Is that Chavant clay (industrial modeling clay)? By the color, it looks like it. But, as mentioned above, you need tools (racks, flexible sheet metal, etc.). Not bad at all. Good symmetry.

Here is a low budget modeling (school project). I had no money to buy the real tools but was able to find some regular modeling tools from hobby stores to make this car. Obviously, depending what school you will attend, they will show you the right way. In my case, I learned by myself, reading books and then learned more from my internships at BRP. My school had no courses for that.

Given your experience or lack there of :slight_smile: I think this is pretty good.

After seeing your other portfolio day post that gives me a little better perspective of what you’re after. You could work hard at refining this model and/or or you could take your newly acquired skills and apply them to some original form studies which it sounds like would satisfy some of the portfolio feedback you’re receiving regarding original material.

It appears from your work your interests may be mostly in transportation design (cars etc) ? If that is really what you want to be doing/designing, you may want to look at other schools than the ones you have already interviewed with.

my 2 cents

Trong: what are the books you would recommend? Were the tools you used for sculpting, or were they from other domains. I notice, for example, the square you have is for metal working.

Books: Car styling has a great book:

Tools can be found at Chavant:

I used whatever tools I had to make it work.


here’s some feedback you probably didn’t expect… your model is too detailed right now.

for your age and for your background, the model looks great, a very nice first attempt at clay car modeling.

keep that one, and create another model to place next to the original once you’re finished to see the improvement you’ve made. I’m sure it will be dramatic

ok- back to the ‘less detail’ part…

car designers create these clay models in order to see relationships between the shapes and curves of exterior surfaces in real time, real life 3D. details like the side mirrors, lights, even door lines, may be too much. these can all be worked out in high detail via sketching, orthos, and 3D CAD modeling. leave them as just that, details. try to see the car as a solid form, moving through space, concentrate on the whole.

(advice from a former car deisgner / professor of mine)

I agree with Taylor, it looks like you created all the details as you sculpted the car.

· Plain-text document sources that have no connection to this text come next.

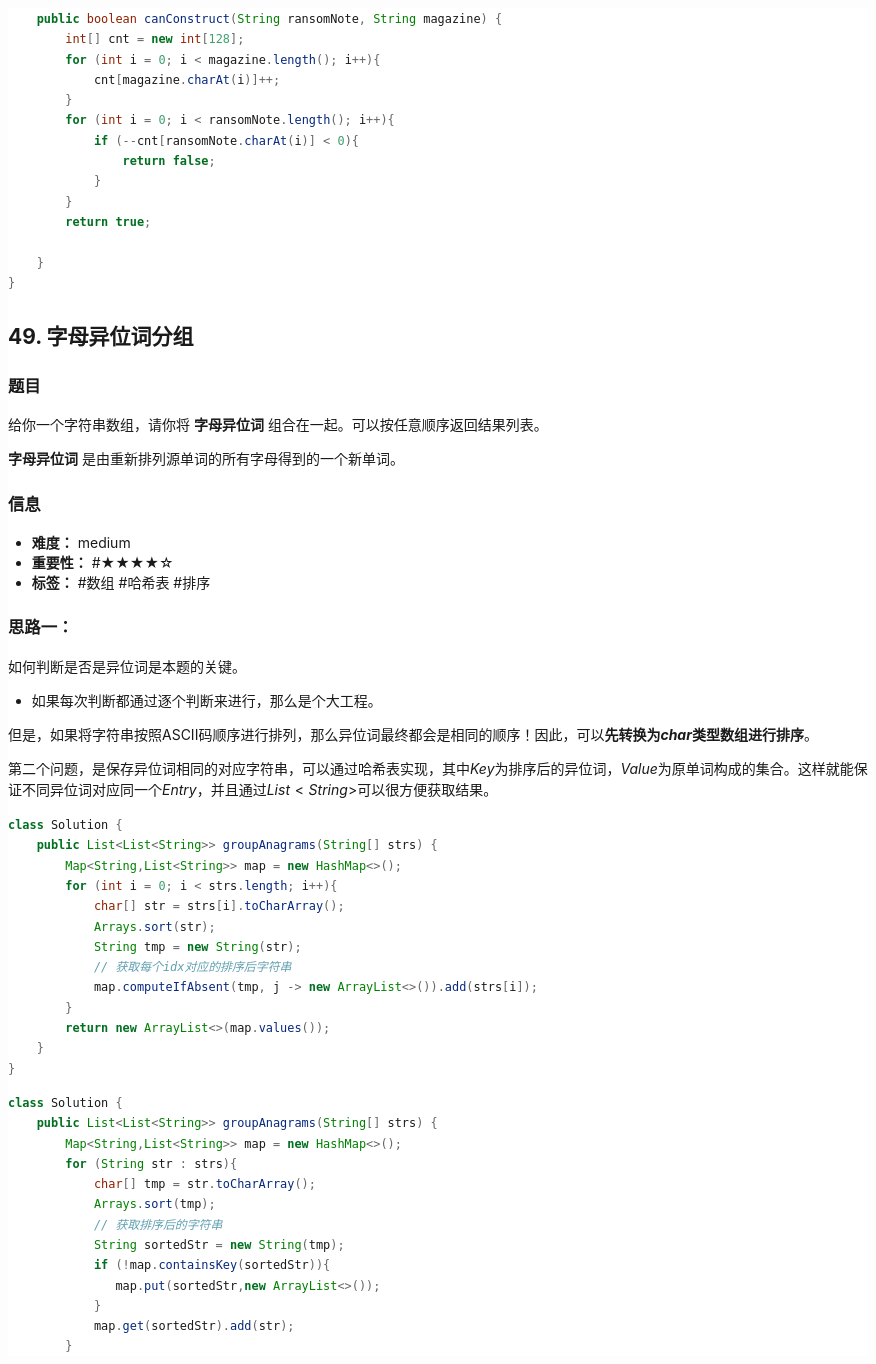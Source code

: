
 ```java
    public boolean canConstruct(String ransomNote, String magazine) {
        int[] cnt = new int[128];
        for (int i = 0; i < magazine.length(); i++){
            cnt[magazine.charAt(i)]++;
        }
        for (int i = 0; i < ransomNote.length(); i++){
            if (--cnt[ransomNote.charAt(i)] < 0){
                return false;
            }
        }
        return true;

    }
}
```
## 49. 字母异位词分组 
### 题目
给你一个字符串数组，请你将 **字母异位词** 组合在一起。可以按任意顺序返回结果列表。

**字母异位词** 是由重新排列源单词的所有字母得到的一个新单词。
### 信息
- **难度：** medium
- **重要性：** #★★★★☆
- **标签：** #数组 #哈希表 #排序 
### 思路一：
如何判断是否是异位词是本题的关键。
- 如果每次判断都通过逐个判断来进行，那么是个大工程。

但是，如果将字符串按照ASCII码顺序进行排列，那么异位词最终都会是相同的顺序！因此，可以**先转换为$char$类型数组进行排序**。

第二个问题，是保存异位词相同的对应字符串，可以通过哈希表实现，其中$Key$为排序后的异位词，$Value$为原单词构成的集合。这样就能保证不同异位词对应同一个$Entry$，并且通过$List<String>$可以很方便获取结果。

```java
class Solution {
    public List<List<String>> groupAnagrams(String[] strs) {
        Map<String,List<String>> map = new HashMap<>();
        for (int i = 0; i < strs.length; i++){
            char[] str = strs[i].toCharArray();
            Arrays.sort(str);
            String tmp = new String(str);
            // 获取每个idx对应的排序后字符串
            map.computeIfAbsent(tmp, j -> new ArrayList<>()).add(strs[i]);
        }         
        return new ArrayList<>(map.values());
    }
}
```

```java
class Solution {
    public List<List<String>> groupAnagrams(String[] strs) {
        Map<String,List<String>> map = new HashMap<>();
        for (String str : strs){
            char[] tmp = str.toCharArray();
            Arrays.sort(tmp);
            // 获取排序后的字符串
            String sortedStr = new String(tmp);
            if (!map.containsKey(sortedStr)){
               map.put(sortedStr,new ArrayList<>());
            }
            map.get(sortedStr).add(str);
        }
```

Work the overall form without all these details(windows, lights, wheel openings, doors line, etc), one smooth continuous surface. Then use thin vinyl tape to “draw” these details on the surface if you want. You can find this stuff in different colors/widths at most hobby shops, it is mostly marketed as detail masking/pinstriping tape. Like this guy:

When everything is just right, then carefully carve in the details.

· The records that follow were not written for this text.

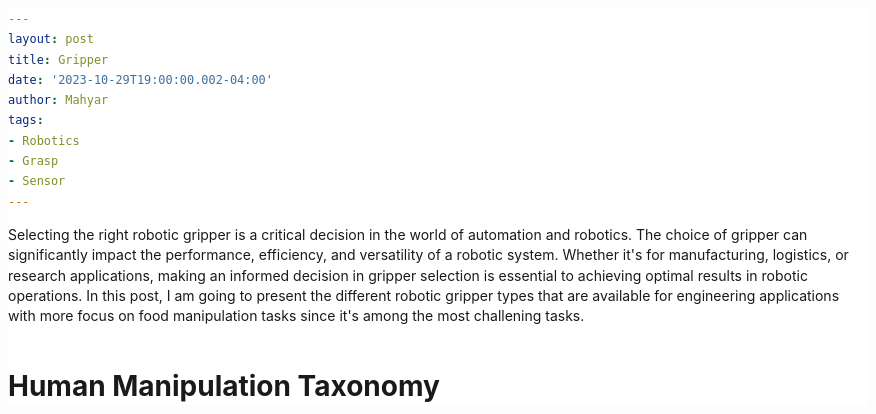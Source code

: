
 ```yaml
---
layout: post
title: Gripper
date: '2023-10-29T19:00:00.002-04:00'
author: Mahyar
tags:
- Robotics
- Grasp
- Sensor
---
```



Selecting the right robotic gripper is a critical decision in the world of automation and robotics. The choice of gripper can significantly impact the performance, efficiency, and versatility of a robotic system. Whether it's for manufacturing, logistics, or research applications, making an informed decision in gripper selection is essential to achieving optimal results in robotic operations. In this post, I am going to present the different robotic gripper types that are available for engineering applications with more focus on food manipulation tasks since it's among the most challening tasks. 

# Human Manipulation Taxonomy

<p align="center">
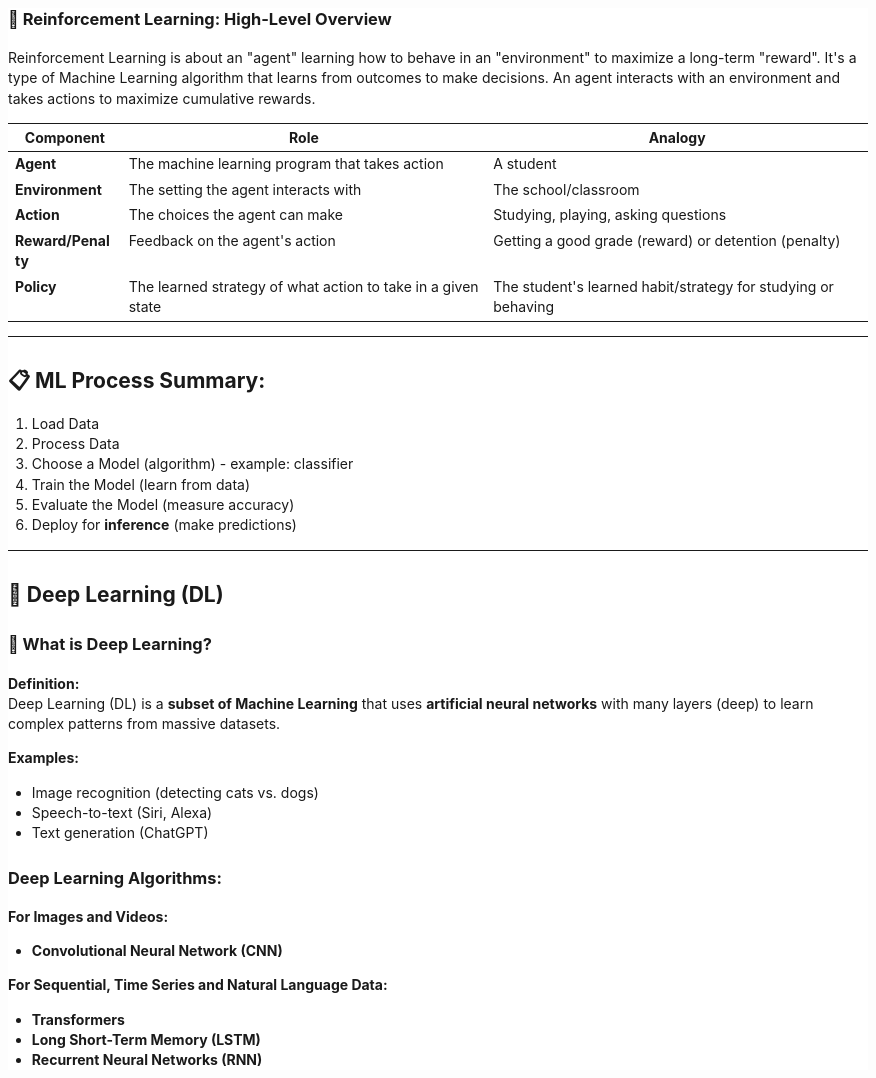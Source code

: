 
### 🤖 **Reinforcement Learning: High-Level Overview**
Reinforcement Learning is about an "agent" learning how to behave in an "environment" to maximize a long-term "reward". It's a type of Machine Learning algorithm that learns from outcomes to make decisions. An agent interacts with an environment and takes actions to maximize cumulative rewards.

| Component | Role | Analogy |
|-------|--------------|----------|
| **Agent** | The machine learning program that takes action | A student |
| **Environment** | The setting the agent interacts with | The school/classroom |
| **Action** | The choices the agent can make | Studying, playing, asking questions |
| **Reward/Penalty** | Feedback on the agent's action | Getting a good grade (reward) or detention (penalty) |
| **Policy** | The learned strategy of what action to take in a given state | The student's learned habit/strategy for studying or behaving |

---

## 📋 ML Process Summary:
1. Load Data  
2. Process Data  
3. Choose a Model (algorithm) - example: classifier  
4. Train the Model (learn from data)  
5. Evaluate the Model (measure accuracy)  
6. Deploy for **inference** (make predictions)

---

## 🧠 Deep Learning (DL)

### 🔹 What is Deep Learning?
**Definition:**  
Deep Learning (DL) is a **subset of Machine Learning** that uses **artificial neural networks** with many layers (deep) to learn complex patterns from massive datasets.

**Examples:**  
- Image recognition (detecting cats vs. dogs)  
- Speech-to-text (Siri, Alexa)  
- Text generation (ChatGPT)

### Deep Learning Algorithms:

**For Images and Videos:**
- **Convolutional Neural Network (CNN)**

**For Sequential, Time Series and Natural Language Data:**
- **Transformers**
- **Long Short-Term Memory (LSTM)**
- **Recurrent Neural Networks (RNN)**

A great tip is to remember that the temperature of the clay makes a big difference. Cool it down to make it hard and to work with precision, warm it up for more drastic sculpting.

Otherwise, good job! I give you credit for pursuing your dream and teaching yourself new skills. Chavant clay is a great medium for sculpting form. I learned it in school but have used it very little since.

Thanks everybody for such helpful responses!

Blaak: The clay I used is just plasticine… I know it’s wrong, but it’s all I could find. What am I supposed to be using? And where can I get it?

IDiot: I’m not too sure what I want to go into. I’ve loved cars ever since I was little, but I think product design might be more useful. I’m hoping that trying different things in school will help me decide.

Taylor: Thanks! My next clay model will be less detailed and a more drastic car design over all.

I just need to figure out what clay to use. How do you harden this (the clay I’m supposed to be using, not my plasticine) clay?